§ **THE TASK**:
Report the count of lines containing the word "management" in these records, with no other text.

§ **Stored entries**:

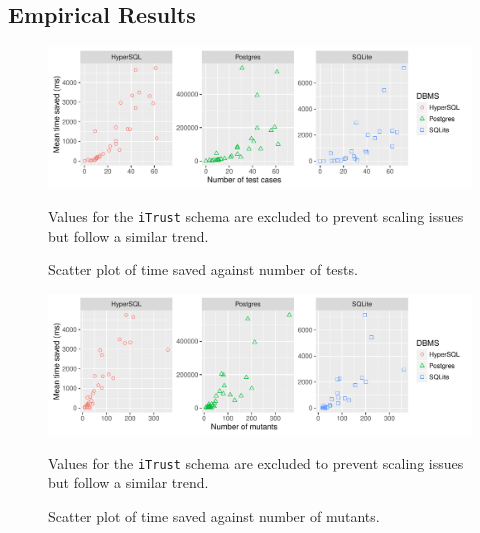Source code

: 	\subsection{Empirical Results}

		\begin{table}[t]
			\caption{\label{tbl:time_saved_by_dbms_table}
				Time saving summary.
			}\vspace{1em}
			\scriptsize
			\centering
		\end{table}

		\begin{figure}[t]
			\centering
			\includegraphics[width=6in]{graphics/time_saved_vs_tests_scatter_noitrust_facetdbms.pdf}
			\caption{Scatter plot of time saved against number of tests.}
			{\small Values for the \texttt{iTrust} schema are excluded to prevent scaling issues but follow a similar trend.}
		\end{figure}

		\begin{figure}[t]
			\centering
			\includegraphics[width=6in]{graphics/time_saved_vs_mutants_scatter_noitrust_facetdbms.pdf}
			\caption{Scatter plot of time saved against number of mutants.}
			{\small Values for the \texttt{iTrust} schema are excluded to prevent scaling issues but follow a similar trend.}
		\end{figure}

---

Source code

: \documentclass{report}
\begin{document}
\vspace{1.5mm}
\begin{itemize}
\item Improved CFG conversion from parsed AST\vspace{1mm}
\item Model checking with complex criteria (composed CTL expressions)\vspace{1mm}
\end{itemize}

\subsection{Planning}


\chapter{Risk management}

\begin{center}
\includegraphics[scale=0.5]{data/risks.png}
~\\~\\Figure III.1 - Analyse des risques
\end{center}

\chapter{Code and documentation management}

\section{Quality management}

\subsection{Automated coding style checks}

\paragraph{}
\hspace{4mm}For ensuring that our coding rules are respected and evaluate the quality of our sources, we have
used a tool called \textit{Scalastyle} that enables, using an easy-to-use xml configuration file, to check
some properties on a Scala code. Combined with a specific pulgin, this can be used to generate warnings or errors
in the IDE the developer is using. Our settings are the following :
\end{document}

* * *

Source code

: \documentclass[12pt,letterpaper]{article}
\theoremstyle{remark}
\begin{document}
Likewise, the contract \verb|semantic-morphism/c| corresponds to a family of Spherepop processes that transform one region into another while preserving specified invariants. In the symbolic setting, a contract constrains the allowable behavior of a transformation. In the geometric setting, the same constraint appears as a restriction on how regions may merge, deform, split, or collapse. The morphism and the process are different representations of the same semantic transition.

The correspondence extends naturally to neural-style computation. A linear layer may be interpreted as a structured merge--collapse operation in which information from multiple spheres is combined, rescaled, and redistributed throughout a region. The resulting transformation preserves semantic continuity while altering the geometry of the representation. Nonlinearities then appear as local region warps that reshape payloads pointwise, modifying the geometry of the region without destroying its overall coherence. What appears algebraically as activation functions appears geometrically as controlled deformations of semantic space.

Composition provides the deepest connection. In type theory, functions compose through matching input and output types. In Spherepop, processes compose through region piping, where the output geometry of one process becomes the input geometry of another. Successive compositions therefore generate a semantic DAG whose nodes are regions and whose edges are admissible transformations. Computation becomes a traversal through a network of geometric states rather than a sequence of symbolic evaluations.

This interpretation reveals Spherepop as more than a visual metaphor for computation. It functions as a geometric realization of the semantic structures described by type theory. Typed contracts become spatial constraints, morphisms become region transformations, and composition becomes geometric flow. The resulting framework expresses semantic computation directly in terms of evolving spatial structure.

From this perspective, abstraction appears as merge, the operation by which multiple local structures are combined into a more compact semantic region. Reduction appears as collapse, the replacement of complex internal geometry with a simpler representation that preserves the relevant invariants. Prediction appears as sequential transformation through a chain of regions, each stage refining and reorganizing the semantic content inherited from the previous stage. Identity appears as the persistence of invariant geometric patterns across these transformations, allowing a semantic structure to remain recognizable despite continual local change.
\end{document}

§ **TASK RESULT**:
3